[[ Dataset entries open ]]

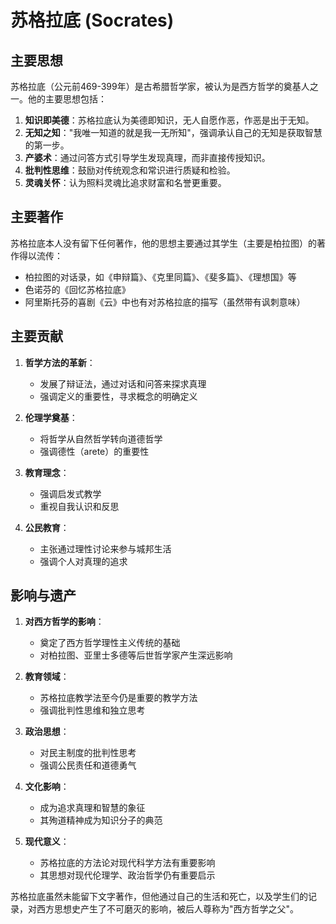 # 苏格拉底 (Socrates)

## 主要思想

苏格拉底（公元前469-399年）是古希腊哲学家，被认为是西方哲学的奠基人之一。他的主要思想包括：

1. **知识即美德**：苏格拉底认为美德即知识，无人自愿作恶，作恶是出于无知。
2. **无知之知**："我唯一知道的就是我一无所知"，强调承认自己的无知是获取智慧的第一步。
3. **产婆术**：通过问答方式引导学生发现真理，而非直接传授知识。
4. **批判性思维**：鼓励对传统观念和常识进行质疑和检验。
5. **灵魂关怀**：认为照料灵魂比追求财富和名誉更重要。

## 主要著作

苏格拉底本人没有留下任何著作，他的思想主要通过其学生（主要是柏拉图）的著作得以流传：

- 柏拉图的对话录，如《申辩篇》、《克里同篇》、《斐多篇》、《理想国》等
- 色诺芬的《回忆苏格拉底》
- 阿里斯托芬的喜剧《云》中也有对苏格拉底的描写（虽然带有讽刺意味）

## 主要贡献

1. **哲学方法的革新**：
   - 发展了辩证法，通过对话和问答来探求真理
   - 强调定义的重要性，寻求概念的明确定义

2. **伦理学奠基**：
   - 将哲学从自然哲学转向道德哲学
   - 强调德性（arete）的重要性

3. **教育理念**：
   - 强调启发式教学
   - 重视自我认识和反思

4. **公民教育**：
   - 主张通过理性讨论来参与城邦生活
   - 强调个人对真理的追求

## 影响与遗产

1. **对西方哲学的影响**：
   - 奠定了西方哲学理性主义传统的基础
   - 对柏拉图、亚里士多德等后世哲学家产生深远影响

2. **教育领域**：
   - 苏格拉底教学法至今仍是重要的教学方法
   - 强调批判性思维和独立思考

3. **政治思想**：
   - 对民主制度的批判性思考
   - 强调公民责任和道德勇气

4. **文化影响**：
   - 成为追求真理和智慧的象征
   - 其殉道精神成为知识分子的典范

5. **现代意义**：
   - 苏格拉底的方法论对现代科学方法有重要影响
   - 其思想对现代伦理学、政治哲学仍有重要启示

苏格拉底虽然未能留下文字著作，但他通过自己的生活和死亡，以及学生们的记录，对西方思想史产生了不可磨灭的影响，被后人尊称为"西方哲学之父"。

[[ Dataset entries closed ]]

Aim of the exercise –
Only the lines that lie between the start of the listing and the line containing "- 其思想对现代伦理学、政治哲学仍有重要启示", both included, belong in the answer; write them out exactly and omit pictures.

Completed exercise –
 # 苏格拉底 (Socrates)

## 主要思想

苏格拉底（公元前469-399年）是古希腊哲学家，被认为是西方哲学的奠基人之一。他的主要思想包括：

1. **知识即美德**：苏格拉底认为美德即知识，无人自愿作恶，作恶是出于无知。
2. **无知之知**："我唯一知道的就是我一无所知"，强调承认自己的无知是获取智慧的第一步。
3. **产婆术**：通过问答方式引导学生发现真理，而非直接传授知识。
4. **批判性思维**：鼓励对传统观念和常识进行质疑和检验。
5. **灵魂关怀**：认为照料灵魂比追求财富和名誉更重要。

## 主要著作

苏格拉底本人没有留下任何著作，他的思想主要通过其学生（主要是柏拉图）的著作得以流传：

- 柏拉图的对话录，如《申辩篇》、《克里同篇》、《斐多篇》、《理想国》等
- 色诺芬的《回忆苏格拉底》
- 阿里斯托芬的喜剧《云》中也有对苏格拉底的描写（虽然带有讽刺意味）

## 主要贡献

1. **哲学方法的革新**：
   - 发展了辩证法，通过对话和问答来探求真理
   - 强调定义的重要性，寻求概念的明确定义

2. **伦理学奠基**：
   - 将哲学从自然哲学转向道德哲学
   - 强调德性（arete）的重要性

3. **教育理念**：
   - 强调启发式教学
   - 重视自我认识和反思

4. **公民教育**：
   - 主张通过理性讨论来参与城邦生活
   - 强调个人对真理的追求

## 影响与遗产

1. **对西方哲学的影响**：
   - 奠定了西方哲学理性主义传统的基础
   - 对柏拉图、亚里士多德等后世哲学家产生深远影响

2. **教育领域**：
   - 苏格拉底教学法至今仍是重要的教学方法
   - 强调批判性思维和独立思考

3. **政治思想**：
   - 对民主制度的批判性思考
   - 强调公民责任和道德勇气

4. **文化影响**：
   - 成为追求真理和智慧的象征
   - 其殉道精神成为知识分子的典范

5. **现代意义**：
   - 苏格拉底的方法论对现代科学方法有重要影响
   - 其思想对现代伦理学、政治哲学仍有重要启示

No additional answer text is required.